● **TASK TO COMPLETE**:
Please transcribe exactly the lines from the one containing "[Download 📥](./configs/server_94_JP.ovpn) | 3.8 |" through the end of the records below, both included, and nothing else.
::: DATA FOR THIS TASK
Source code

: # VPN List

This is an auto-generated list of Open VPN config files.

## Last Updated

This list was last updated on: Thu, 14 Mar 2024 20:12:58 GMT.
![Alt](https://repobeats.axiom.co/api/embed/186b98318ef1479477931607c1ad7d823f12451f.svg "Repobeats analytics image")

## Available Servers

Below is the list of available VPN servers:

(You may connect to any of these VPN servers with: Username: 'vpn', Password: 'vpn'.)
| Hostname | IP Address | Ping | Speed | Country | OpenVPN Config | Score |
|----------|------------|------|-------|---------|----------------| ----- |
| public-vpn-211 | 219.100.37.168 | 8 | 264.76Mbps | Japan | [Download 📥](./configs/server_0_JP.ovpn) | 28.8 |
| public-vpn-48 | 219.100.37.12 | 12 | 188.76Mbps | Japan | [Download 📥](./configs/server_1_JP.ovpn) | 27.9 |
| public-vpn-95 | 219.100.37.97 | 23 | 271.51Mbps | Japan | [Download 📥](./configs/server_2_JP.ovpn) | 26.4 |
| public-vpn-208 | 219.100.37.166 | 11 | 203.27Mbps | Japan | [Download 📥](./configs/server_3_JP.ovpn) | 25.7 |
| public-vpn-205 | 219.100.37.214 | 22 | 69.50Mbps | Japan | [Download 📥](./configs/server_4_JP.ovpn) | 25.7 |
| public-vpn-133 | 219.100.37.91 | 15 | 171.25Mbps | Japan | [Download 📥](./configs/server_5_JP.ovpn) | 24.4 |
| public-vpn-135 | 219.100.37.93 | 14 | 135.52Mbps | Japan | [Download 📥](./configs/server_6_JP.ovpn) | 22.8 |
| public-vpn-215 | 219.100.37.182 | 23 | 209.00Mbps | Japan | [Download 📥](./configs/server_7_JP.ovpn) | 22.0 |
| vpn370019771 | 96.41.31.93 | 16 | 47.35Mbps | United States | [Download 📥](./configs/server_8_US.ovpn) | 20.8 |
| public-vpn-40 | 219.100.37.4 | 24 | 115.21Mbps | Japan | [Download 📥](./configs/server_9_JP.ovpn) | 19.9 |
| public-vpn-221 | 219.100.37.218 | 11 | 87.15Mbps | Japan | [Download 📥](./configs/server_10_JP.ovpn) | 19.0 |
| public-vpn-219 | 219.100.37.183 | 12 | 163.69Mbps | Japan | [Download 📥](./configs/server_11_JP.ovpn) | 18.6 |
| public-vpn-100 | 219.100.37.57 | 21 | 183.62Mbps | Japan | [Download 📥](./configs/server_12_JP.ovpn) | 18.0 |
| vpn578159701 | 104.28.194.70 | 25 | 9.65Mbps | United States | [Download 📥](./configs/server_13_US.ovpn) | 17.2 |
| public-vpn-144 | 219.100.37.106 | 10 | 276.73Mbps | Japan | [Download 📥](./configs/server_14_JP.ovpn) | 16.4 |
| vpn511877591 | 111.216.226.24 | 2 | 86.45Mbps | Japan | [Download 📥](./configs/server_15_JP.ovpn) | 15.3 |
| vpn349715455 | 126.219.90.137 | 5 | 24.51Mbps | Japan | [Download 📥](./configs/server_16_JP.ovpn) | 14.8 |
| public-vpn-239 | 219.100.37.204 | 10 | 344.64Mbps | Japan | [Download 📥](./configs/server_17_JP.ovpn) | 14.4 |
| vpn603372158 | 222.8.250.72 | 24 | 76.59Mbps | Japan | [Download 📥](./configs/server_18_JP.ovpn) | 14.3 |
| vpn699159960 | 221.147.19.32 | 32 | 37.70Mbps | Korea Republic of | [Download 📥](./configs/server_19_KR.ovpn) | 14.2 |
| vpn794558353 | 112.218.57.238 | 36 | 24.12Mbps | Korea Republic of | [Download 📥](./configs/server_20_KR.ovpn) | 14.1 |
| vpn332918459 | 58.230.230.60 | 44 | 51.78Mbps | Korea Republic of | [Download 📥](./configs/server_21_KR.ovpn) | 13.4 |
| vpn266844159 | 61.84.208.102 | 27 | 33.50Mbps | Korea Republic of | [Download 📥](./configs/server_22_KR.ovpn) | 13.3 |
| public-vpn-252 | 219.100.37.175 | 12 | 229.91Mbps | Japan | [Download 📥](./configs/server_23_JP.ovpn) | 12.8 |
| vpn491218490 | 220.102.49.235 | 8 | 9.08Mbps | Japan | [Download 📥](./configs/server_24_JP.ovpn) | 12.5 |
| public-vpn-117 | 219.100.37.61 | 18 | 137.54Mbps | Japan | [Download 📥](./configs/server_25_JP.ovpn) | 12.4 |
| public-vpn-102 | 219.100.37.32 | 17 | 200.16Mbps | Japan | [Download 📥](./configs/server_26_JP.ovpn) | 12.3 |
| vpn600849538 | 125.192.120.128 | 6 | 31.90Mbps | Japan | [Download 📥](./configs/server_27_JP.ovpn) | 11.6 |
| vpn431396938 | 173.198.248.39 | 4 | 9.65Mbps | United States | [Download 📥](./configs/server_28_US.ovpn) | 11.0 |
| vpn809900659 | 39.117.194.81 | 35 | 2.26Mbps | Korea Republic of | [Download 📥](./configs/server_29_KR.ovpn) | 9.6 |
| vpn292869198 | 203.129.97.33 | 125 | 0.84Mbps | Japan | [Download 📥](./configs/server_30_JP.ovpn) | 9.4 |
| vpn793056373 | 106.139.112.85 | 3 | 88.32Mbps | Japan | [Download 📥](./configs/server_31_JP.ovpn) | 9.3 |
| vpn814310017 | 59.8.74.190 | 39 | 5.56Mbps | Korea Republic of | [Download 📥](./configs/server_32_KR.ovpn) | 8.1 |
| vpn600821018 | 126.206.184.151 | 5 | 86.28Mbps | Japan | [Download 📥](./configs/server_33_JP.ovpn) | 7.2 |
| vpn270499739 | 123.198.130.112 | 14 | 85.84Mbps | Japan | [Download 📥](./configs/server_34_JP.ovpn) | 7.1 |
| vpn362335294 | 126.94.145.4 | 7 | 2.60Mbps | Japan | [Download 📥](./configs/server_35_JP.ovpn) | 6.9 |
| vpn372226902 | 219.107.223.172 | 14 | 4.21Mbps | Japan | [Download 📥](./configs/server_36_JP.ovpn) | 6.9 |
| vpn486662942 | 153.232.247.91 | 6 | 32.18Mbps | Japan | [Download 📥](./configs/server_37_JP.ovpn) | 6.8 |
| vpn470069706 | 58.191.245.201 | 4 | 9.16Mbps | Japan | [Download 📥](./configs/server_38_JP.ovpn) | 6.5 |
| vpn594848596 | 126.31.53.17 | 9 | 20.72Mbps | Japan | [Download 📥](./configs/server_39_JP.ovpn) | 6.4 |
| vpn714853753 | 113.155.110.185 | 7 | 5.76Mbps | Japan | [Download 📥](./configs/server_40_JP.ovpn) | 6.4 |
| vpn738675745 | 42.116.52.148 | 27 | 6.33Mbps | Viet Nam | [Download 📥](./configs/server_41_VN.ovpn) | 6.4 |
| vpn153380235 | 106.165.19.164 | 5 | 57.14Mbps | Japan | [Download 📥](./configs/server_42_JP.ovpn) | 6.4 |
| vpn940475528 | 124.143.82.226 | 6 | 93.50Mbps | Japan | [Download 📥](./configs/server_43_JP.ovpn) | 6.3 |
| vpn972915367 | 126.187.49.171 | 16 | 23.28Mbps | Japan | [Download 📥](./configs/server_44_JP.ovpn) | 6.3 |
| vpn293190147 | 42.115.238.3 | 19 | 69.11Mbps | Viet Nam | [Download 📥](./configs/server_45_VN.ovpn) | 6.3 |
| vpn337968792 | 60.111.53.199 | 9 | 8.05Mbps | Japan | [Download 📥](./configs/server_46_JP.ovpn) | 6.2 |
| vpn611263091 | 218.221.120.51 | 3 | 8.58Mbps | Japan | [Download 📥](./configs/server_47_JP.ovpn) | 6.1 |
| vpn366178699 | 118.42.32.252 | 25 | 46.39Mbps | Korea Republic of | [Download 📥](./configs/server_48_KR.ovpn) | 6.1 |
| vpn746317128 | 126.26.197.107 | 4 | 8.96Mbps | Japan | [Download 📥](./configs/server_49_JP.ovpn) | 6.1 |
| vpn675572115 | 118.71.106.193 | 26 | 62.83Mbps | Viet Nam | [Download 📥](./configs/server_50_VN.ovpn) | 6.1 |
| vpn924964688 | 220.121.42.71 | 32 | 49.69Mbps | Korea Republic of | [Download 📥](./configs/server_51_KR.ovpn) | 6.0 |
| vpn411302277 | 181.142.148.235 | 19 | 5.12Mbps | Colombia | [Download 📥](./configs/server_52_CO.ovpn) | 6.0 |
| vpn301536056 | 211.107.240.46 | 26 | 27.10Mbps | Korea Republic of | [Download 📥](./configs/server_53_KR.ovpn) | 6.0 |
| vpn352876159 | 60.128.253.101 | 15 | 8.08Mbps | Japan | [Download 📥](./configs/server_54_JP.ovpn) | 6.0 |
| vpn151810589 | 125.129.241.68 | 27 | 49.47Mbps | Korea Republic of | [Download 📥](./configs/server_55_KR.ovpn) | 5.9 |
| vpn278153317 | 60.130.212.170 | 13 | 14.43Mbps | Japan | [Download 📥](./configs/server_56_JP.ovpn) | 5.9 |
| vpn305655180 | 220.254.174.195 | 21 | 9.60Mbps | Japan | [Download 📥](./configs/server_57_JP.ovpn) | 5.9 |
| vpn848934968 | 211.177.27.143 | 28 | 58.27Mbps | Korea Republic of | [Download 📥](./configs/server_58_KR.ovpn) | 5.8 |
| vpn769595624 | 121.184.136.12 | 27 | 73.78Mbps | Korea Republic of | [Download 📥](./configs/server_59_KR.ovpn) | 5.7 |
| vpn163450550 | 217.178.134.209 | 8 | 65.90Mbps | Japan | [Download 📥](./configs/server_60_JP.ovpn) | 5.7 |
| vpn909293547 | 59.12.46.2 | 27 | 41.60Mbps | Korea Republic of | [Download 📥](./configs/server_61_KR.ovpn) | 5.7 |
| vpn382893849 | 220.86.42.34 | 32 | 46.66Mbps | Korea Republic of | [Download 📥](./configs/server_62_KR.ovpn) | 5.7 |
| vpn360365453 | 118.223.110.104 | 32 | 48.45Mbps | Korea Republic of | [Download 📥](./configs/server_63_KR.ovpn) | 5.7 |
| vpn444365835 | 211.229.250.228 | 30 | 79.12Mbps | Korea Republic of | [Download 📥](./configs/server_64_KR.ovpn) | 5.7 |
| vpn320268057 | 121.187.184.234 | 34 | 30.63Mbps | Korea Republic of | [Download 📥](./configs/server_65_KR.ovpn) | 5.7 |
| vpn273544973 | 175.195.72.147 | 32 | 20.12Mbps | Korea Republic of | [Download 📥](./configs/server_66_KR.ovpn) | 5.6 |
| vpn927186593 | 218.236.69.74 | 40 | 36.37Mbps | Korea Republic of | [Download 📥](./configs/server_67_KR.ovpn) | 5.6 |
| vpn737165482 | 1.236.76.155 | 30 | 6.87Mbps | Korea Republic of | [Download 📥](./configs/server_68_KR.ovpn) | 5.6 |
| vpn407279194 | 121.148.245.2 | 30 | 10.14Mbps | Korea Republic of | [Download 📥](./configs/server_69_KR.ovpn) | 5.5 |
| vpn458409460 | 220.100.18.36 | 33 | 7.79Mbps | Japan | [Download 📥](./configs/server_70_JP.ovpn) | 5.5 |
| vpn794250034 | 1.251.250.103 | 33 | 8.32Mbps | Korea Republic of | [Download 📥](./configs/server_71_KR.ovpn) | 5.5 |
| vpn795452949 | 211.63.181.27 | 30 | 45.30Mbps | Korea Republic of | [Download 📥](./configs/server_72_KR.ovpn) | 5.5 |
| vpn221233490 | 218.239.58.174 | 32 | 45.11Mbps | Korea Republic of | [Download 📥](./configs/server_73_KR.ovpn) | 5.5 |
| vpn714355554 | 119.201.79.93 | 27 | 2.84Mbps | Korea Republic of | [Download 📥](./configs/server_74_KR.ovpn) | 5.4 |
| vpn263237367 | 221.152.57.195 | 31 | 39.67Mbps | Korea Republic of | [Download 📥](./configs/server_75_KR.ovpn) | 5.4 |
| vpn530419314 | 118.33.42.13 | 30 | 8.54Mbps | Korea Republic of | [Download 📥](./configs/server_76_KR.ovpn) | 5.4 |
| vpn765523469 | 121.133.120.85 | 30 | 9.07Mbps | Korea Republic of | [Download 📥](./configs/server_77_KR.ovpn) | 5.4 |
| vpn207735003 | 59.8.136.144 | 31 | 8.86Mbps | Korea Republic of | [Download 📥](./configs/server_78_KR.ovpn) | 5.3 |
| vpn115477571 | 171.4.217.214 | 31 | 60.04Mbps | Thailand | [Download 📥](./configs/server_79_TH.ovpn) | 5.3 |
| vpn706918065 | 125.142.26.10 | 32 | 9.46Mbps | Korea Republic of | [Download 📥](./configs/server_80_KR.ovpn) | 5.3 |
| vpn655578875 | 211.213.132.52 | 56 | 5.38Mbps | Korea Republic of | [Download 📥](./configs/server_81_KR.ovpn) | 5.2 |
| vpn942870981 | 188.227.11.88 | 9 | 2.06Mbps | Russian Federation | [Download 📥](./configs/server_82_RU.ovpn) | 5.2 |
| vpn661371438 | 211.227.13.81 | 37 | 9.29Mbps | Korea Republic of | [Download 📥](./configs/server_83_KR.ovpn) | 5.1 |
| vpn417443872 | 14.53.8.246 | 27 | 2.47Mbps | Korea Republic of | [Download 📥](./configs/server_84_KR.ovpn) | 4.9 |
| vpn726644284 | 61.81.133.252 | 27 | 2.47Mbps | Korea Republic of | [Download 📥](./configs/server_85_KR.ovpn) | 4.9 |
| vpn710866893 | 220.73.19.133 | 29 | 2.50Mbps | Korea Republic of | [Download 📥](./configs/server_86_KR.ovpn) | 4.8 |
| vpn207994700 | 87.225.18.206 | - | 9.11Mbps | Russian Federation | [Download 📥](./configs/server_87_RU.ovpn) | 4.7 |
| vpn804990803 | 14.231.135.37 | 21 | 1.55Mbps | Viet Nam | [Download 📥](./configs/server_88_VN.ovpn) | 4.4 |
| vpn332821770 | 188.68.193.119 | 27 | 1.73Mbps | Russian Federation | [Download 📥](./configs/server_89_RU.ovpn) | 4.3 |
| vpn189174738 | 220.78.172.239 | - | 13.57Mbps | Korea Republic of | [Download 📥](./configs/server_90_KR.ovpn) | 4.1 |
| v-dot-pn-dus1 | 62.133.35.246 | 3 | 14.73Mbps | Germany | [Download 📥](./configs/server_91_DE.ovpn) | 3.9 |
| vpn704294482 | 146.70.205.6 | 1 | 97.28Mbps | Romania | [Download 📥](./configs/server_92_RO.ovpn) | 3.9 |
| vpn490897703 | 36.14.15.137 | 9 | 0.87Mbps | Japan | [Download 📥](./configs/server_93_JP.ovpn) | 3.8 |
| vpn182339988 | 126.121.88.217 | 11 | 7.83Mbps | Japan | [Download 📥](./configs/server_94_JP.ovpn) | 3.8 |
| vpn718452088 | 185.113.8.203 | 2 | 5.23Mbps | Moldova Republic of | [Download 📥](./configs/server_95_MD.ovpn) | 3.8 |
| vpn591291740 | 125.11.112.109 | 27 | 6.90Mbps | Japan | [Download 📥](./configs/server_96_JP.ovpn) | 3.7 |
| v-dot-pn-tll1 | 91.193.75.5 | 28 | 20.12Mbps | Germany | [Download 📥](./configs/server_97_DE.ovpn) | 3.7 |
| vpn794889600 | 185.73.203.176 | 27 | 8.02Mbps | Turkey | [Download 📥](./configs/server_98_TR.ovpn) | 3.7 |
::::::
● **COMPLETED EXERCISE**:
| vpn182339988 | 126.121.88.217 | 11 | 7.83Mbps | Japan | [Download 📥](./configs/server_94_JP.ovpn) | 3.8 |
| vpn718452088 | 185.113.8.203 | 2 | 5.23Mbps | Moldova Republic of | [Download 📥](./configs/server_95_MD.ovpn) | 3.8 |
| vpn591291740 | 125.11.112.109 | 27 | 6.90Mbps | Japan | [Download 📥](./configs/server_96_JP.ovpn) | 3.7 |
| v-dot-pn-tll1 | 91.193.75.5 | 28 | 20.12Mbps | Germany | [Download 📥](./configs/server_97_DE.ovpn) | 3.7 |
| vpn794889600 | 185.73.203.176 | 27 | 8.02Mbps | Turkey | [Download 📥](./configs/server_98_TR.ovpn) | 3.7 |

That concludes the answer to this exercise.